= Saved data entries =
........
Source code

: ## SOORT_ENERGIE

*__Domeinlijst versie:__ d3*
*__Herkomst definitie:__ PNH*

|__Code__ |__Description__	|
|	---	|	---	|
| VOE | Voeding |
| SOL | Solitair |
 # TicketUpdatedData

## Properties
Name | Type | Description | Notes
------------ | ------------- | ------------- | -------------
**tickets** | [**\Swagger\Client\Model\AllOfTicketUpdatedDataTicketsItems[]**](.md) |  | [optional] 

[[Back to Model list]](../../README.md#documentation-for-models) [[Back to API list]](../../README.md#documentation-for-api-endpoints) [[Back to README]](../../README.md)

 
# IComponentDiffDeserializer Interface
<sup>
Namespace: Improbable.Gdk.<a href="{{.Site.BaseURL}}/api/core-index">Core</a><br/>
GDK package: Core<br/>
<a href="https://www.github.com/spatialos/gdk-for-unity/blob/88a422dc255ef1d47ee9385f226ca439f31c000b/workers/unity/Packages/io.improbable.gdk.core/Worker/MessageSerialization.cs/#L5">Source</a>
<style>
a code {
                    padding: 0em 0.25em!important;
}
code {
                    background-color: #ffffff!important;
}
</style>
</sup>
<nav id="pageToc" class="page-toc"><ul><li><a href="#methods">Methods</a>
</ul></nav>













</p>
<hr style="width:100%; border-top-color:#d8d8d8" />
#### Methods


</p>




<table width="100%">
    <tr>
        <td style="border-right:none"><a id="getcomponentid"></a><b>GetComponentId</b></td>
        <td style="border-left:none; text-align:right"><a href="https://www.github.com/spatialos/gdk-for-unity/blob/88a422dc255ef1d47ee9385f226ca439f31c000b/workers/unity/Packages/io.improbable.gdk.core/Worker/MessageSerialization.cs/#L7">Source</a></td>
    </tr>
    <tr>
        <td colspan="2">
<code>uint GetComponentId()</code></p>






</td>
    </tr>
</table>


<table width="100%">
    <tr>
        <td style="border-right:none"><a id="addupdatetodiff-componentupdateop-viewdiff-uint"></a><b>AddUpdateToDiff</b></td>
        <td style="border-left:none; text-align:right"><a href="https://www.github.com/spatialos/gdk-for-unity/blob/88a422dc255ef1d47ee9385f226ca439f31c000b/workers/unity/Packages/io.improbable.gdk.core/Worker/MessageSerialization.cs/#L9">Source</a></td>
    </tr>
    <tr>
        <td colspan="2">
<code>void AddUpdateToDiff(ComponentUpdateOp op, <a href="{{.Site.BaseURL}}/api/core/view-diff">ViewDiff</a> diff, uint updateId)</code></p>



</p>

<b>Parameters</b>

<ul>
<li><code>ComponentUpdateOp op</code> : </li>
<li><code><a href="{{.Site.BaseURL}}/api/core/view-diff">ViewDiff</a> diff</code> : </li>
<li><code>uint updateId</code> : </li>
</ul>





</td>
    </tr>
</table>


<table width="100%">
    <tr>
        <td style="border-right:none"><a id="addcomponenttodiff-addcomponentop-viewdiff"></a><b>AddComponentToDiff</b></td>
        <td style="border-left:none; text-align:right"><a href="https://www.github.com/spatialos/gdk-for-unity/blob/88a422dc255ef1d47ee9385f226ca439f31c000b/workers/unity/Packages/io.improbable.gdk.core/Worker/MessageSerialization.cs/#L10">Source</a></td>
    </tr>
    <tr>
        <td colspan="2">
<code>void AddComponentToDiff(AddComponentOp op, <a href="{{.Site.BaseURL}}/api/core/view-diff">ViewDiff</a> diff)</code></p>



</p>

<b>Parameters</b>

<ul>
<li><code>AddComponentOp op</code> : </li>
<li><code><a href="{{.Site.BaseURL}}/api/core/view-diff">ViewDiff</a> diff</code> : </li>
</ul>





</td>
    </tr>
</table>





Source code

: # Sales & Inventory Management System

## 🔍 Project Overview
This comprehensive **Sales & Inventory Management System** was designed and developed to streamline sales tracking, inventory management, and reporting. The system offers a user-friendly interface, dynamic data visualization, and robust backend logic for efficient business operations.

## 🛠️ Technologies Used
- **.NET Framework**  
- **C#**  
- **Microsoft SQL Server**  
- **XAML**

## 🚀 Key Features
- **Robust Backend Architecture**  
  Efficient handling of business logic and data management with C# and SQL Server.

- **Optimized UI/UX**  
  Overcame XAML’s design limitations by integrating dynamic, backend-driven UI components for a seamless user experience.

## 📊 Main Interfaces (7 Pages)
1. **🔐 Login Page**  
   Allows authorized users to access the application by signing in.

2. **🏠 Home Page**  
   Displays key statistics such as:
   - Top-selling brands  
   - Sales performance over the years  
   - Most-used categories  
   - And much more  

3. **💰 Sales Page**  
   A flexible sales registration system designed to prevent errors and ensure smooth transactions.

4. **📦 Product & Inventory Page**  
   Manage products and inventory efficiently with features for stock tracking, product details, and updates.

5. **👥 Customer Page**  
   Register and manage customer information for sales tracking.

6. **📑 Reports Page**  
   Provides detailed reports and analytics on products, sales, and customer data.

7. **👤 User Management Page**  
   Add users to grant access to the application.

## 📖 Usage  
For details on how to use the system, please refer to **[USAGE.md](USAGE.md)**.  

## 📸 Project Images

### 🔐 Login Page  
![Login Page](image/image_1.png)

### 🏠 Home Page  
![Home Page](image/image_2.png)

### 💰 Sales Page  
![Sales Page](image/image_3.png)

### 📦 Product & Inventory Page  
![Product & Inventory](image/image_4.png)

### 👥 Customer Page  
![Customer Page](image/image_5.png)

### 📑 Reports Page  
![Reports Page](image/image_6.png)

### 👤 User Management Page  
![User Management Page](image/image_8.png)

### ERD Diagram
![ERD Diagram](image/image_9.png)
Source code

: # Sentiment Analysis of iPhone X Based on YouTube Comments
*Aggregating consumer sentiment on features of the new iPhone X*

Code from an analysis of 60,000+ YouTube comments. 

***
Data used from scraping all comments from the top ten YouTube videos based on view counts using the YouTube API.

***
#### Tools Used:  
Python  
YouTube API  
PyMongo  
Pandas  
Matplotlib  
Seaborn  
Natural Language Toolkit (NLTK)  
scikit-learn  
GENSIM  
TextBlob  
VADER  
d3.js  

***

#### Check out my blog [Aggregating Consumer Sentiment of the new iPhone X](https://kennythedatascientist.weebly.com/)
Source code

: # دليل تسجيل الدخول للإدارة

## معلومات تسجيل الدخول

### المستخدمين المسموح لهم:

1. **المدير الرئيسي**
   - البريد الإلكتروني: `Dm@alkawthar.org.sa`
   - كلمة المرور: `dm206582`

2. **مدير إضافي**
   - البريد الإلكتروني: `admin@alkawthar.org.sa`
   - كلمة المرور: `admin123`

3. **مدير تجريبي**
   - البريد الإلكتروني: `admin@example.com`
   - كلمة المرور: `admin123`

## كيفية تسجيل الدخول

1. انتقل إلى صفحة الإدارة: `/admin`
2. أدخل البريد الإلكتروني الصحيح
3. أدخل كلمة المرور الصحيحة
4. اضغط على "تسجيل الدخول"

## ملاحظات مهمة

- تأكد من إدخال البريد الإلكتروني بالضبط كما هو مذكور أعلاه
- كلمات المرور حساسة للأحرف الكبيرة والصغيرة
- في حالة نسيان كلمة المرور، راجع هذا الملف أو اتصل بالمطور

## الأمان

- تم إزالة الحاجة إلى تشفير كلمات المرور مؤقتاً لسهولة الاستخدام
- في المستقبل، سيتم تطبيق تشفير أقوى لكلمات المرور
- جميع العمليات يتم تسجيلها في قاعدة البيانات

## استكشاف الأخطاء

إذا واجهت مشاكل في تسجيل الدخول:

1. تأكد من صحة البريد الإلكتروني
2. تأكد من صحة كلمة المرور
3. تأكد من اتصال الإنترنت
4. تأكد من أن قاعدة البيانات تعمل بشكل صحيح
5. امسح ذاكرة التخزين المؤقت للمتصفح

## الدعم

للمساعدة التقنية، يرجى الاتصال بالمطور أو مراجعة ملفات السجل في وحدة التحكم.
........
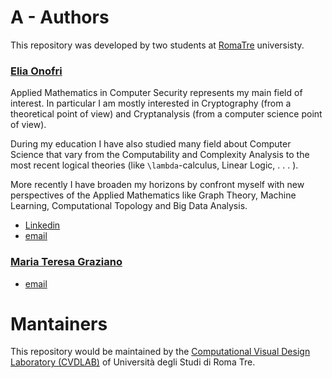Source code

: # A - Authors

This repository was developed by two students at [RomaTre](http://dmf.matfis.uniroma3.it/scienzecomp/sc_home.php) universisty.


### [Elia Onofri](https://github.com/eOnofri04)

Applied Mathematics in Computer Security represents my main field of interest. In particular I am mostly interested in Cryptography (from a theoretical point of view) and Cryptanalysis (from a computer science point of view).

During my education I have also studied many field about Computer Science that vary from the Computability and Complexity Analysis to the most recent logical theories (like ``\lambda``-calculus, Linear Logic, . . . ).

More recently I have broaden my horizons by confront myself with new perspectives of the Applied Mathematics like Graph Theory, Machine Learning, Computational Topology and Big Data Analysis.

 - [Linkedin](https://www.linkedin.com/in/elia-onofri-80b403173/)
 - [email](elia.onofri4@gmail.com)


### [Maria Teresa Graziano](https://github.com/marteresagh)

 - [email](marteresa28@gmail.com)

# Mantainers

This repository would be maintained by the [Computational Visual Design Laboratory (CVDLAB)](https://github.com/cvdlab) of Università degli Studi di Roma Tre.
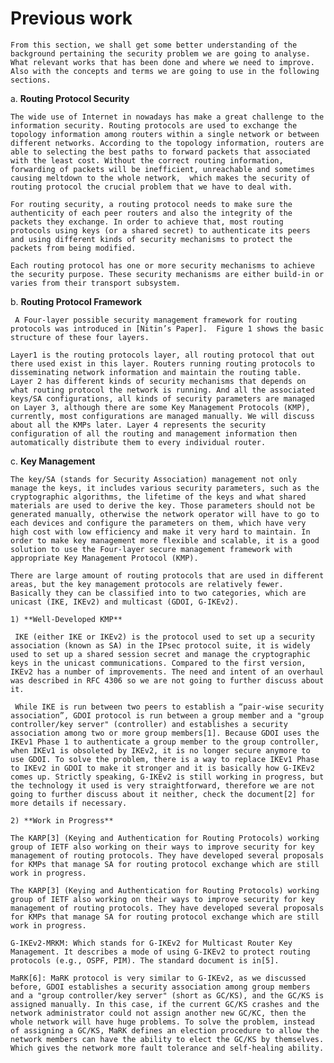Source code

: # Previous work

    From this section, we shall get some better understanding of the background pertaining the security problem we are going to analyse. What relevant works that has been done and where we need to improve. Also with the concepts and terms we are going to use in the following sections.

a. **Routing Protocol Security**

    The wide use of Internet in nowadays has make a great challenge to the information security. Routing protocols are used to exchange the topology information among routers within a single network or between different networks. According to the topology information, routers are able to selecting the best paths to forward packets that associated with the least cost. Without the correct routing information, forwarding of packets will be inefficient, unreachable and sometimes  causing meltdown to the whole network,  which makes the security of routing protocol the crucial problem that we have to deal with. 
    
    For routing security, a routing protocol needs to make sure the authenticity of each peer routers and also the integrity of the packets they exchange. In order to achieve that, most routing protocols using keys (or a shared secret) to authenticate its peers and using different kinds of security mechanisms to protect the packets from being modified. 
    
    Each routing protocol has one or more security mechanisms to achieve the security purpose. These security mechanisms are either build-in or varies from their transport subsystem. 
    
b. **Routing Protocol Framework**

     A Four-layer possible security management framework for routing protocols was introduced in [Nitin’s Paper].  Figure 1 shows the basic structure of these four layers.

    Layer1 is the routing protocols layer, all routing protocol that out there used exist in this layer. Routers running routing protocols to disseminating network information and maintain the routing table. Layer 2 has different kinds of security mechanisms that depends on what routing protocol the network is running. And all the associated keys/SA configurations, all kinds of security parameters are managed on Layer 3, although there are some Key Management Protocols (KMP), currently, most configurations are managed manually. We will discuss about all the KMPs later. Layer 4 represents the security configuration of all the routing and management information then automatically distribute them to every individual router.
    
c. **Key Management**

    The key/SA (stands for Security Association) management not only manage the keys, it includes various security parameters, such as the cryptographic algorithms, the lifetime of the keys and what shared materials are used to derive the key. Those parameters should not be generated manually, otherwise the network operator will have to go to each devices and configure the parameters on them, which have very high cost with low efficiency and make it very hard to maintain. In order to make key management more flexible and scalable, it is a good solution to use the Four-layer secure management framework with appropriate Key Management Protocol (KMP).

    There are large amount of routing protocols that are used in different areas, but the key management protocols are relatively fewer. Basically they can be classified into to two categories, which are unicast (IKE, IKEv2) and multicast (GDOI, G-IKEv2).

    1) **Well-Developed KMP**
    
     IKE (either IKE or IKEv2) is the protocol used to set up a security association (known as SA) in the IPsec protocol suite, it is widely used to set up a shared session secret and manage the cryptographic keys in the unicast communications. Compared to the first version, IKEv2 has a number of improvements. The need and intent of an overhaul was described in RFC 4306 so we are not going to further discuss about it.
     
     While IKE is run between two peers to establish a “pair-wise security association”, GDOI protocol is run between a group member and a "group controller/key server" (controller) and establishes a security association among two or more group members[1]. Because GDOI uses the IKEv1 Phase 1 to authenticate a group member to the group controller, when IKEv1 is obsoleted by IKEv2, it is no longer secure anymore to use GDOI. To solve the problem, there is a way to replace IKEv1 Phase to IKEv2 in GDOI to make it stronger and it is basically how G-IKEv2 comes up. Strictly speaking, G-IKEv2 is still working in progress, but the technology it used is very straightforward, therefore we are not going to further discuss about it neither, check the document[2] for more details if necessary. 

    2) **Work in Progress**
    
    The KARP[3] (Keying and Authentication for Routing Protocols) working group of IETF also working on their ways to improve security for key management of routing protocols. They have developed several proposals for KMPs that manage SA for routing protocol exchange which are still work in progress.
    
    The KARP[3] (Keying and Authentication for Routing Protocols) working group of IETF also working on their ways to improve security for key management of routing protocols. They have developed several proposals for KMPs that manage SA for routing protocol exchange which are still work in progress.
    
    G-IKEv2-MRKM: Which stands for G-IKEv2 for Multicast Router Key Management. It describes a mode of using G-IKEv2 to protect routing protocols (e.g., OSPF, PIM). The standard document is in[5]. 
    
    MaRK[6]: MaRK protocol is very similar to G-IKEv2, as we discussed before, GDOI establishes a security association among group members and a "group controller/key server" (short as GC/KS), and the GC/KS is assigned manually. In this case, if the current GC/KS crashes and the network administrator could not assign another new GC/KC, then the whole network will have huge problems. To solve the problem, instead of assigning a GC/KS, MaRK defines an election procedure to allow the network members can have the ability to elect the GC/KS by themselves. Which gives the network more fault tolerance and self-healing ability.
........
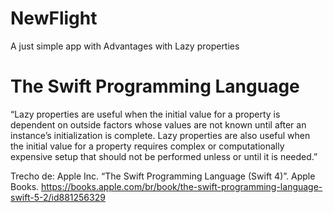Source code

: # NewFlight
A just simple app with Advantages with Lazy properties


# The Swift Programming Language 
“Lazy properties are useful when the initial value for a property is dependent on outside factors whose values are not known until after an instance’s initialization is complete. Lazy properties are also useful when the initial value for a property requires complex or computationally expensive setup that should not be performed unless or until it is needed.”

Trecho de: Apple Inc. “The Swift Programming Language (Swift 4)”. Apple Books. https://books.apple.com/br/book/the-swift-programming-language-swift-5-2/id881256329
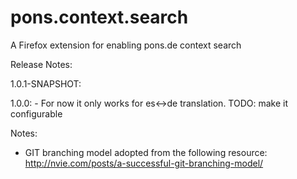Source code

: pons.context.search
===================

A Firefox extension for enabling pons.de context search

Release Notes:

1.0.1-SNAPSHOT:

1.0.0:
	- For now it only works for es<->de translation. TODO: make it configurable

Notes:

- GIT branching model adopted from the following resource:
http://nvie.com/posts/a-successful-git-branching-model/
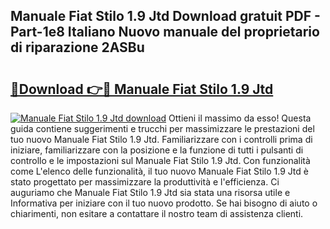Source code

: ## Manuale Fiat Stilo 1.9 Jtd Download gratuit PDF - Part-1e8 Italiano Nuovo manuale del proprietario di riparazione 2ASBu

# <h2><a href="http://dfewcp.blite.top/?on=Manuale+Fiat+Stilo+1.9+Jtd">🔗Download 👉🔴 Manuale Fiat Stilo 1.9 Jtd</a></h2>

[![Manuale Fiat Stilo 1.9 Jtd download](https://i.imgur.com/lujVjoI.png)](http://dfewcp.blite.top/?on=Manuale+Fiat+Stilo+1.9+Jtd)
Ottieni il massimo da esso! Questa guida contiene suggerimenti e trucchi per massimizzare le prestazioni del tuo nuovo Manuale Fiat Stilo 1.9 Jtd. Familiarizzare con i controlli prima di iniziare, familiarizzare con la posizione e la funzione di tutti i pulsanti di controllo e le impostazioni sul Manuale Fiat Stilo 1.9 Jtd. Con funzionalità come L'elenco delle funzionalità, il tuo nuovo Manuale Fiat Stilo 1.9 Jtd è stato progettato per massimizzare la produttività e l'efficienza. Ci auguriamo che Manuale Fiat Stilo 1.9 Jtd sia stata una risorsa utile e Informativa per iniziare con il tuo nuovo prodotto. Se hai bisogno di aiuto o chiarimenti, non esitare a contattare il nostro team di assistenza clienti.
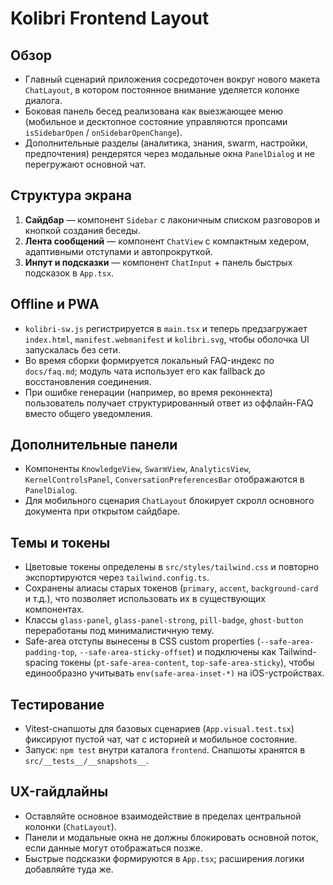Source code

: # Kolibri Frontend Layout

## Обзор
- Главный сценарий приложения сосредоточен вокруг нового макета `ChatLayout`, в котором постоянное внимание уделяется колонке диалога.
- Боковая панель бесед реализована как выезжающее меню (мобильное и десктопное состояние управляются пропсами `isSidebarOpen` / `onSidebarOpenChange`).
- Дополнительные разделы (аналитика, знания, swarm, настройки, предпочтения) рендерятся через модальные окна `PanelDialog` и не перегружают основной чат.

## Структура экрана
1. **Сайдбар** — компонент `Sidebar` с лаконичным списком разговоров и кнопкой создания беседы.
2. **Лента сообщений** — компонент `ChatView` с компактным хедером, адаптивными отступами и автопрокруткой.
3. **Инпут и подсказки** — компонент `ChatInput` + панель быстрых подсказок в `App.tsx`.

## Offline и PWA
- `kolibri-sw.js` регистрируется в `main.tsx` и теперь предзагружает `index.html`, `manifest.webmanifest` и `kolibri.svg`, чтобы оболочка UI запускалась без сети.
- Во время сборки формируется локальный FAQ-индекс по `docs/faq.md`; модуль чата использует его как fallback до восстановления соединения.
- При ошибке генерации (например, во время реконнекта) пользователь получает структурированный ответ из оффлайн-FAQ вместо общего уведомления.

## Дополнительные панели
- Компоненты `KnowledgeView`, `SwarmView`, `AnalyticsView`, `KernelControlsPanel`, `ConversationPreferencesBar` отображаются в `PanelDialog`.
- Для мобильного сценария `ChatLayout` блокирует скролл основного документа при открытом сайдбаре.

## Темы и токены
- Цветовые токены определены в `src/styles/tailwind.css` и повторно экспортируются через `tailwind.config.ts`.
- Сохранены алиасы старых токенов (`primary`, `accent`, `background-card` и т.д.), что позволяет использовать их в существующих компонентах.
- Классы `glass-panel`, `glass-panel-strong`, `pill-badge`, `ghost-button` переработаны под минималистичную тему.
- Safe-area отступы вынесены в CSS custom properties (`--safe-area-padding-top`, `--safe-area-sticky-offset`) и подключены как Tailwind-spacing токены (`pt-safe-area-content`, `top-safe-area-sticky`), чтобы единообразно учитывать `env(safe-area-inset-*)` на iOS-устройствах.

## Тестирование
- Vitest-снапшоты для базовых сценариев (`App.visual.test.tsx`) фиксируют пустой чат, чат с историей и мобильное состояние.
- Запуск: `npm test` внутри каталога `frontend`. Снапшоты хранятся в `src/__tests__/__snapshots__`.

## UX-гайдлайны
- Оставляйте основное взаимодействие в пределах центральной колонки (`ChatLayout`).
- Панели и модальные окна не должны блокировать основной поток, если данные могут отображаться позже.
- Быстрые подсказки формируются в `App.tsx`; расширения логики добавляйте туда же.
........
= WHAT TO DO =
When a line contains the string "application", copy it from the records.

= TASK RESPONSE =
   Allows authorized users to access the application by signing in.
   Add users to grant access to the application.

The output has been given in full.